La primera condena firme del exgerente de Imelsa, pieza clave en la investigación que destapó la corrupción del PP en Valencia, reaviva las sombras del pasado que aún persiguen al partido en la Comunitat.

Marcos Benavent, el ‘yonqui del dinero’, ha entrado en prisión para cumplir su primera condena firme del caso Taula: casi ocho años de cárcel por blanqueo y falsedad. ‘Una temporadita entre rejas’, la llamó con estoicismo el pasado viernes al recoger el auto de la sección quinta de la Audiencia Provincial de Valencia, según relatan periodistas que lo acompañaron en la puerta de la Ciudad de la Justicia. La firmeza de la sentencia cierra un capítulo personal para el antiguo gerente de la empresa pública Imelsa y reabre las heridas de la corrupción que devoró al PP de la provincia de Valencia.

La historia de Benavent es la de un recaudador de mordidas que, instalado a la sombra del entonces presidente de la Diputación, Alfonso Rus, grabó más de diez horas de comprometedoras conversaciones con dirigentes populares. Esas cintas, guardadas en un viejo ordenador, salieron a la luz gracias a una venganza familiar: su exsuegro, el empresario Mariano López, las entregó a la diputada de Esquerra Unida Rosa Pérez Garijo tras un tormentoso divorcio. Ahora, casi una década después, el ‘yonqui’ asume las consecuencias mientras su sombra sigue planeando sobre las cloacas del partido.

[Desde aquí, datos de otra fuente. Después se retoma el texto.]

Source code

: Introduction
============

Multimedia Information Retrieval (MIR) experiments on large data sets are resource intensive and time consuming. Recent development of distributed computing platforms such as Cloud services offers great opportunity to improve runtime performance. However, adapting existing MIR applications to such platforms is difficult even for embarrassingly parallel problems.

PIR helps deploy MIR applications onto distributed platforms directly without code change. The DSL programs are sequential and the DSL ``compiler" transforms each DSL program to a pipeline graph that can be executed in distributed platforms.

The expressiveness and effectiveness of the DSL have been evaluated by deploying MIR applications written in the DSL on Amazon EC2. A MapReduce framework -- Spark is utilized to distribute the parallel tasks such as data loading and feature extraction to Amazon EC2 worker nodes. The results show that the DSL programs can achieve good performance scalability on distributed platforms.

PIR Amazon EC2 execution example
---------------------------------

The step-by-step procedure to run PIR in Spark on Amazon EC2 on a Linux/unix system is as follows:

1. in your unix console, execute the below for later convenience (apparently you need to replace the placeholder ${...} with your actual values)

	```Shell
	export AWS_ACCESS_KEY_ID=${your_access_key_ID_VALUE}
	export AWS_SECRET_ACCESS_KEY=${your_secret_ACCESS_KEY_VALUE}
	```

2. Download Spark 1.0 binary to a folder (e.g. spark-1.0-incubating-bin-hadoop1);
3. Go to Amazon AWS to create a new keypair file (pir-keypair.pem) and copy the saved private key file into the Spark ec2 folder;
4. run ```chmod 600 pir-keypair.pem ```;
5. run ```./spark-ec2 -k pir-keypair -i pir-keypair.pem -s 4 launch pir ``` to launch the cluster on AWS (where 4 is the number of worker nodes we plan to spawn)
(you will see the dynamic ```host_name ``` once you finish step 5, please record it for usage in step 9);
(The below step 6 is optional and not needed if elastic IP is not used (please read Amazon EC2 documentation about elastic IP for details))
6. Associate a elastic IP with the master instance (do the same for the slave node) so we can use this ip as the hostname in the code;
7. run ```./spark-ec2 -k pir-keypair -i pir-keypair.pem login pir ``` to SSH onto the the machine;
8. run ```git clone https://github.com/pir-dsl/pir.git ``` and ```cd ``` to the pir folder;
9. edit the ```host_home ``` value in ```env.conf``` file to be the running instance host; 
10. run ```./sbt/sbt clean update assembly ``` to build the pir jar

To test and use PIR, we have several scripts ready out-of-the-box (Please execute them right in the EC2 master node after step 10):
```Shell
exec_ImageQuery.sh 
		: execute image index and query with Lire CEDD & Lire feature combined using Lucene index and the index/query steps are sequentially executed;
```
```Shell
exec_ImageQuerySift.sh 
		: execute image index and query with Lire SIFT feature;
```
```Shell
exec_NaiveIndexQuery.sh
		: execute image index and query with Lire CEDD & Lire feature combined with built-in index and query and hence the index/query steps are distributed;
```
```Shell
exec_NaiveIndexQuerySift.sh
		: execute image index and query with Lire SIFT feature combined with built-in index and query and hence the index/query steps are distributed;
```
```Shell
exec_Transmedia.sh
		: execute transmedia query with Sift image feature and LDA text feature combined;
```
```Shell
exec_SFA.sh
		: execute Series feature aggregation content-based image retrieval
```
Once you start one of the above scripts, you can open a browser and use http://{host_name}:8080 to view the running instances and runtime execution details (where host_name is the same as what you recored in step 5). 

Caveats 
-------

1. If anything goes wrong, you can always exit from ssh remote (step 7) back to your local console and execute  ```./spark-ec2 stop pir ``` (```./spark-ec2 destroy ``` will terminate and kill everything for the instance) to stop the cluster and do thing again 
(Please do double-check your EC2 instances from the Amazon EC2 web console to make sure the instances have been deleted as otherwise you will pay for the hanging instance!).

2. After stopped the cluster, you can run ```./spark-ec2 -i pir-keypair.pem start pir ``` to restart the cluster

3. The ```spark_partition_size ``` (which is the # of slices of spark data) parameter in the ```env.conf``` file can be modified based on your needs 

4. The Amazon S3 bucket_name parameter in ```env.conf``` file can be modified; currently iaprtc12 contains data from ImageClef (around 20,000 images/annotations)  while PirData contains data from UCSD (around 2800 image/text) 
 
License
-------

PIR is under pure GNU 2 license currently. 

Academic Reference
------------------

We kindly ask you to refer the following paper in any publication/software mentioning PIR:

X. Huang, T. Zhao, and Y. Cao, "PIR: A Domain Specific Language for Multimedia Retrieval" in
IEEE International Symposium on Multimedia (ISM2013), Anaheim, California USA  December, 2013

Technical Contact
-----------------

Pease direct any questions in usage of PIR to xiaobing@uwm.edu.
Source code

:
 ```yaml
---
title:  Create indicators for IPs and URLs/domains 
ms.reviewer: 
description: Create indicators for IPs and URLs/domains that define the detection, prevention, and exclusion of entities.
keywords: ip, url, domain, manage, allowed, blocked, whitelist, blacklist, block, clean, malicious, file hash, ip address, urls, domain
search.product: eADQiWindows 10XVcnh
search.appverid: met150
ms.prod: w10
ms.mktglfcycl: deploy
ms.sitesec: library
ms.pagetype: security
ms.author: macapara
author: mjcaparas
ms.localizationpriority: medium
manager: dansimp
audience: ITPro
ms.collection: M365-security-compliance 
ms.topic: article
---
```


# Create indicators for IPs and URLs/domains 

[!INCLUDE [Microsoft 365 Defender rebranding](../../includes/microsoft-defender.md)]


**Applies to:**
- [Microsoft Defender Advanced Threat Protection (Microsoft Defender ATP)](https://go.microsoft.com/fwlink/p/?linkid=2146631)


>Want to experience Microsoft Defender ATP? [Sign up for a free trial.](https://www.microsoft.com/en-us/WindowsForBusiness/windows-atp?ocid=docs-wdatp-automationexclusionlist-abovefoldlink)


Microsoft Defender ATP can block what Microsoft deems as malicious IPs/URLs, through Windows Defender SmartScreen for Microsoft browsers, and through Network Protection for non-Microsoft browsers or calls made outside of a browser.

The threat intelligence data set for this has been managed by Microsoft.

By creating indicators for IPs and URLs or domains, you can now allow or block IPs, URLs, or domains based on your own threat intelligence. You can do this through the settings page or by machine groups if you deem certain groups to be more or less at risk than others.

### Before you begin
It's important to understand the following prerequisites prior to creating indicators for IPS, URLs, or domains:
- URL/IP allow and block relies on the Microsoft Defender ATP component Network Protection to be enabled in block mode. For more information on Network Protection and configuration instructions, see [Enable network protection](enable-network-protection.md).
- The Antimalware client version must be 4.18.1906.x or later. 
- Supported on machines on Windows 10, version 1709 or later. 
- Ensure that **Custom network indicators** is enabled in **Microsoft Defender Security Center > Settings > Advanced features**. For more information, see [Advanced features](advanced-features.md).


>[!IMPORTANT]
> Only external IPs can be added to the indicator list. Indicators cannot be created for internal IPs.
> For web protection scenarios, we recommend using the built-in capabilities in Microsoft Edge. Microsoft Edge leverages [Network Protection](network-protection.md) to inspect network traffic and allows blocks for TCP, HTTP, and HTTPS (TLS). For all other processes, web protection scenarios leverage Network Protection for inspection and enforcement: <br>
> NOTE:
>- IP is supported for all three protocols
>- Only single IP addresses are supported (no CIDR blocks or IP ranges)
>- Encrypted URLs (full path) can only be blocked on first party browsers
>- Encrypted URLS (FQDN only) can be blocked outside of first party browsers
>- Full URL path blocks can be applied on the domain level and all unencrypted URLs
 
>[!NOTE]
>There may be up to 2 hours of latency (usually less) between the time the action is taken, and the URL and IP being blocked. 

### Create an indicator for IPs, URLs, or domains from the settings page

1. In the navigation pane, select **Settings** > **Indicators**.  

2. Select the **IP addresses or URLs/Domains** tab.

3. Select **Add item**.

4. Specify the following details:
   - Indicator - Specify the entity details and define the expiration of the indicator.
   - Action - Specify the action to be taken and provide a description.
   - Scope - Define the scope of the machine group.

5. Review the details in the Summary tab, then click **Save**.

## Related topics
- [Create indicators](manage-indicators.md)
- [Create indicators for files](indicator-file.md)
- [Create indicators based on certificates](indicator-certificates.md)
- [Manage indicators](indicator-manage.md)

Un personaje entre la picaresca y la tragedia

El apodo de ‘yonqui del dinero’ se lo puso él mismo al comparecer por primera vez ante los medios: un expolítico resucitado en místico, dispuesto a colaborar con la Unidad Central Operativa (UCO) de la Guardia Civil y con la Fiscalía Anticorrupción. Durante años, Benavent proporcionó documentos que obraron como una llave maestra. Las grabaciones del Nokia del gerente llevaron directamente al epicentro de la financiación irregular del PP.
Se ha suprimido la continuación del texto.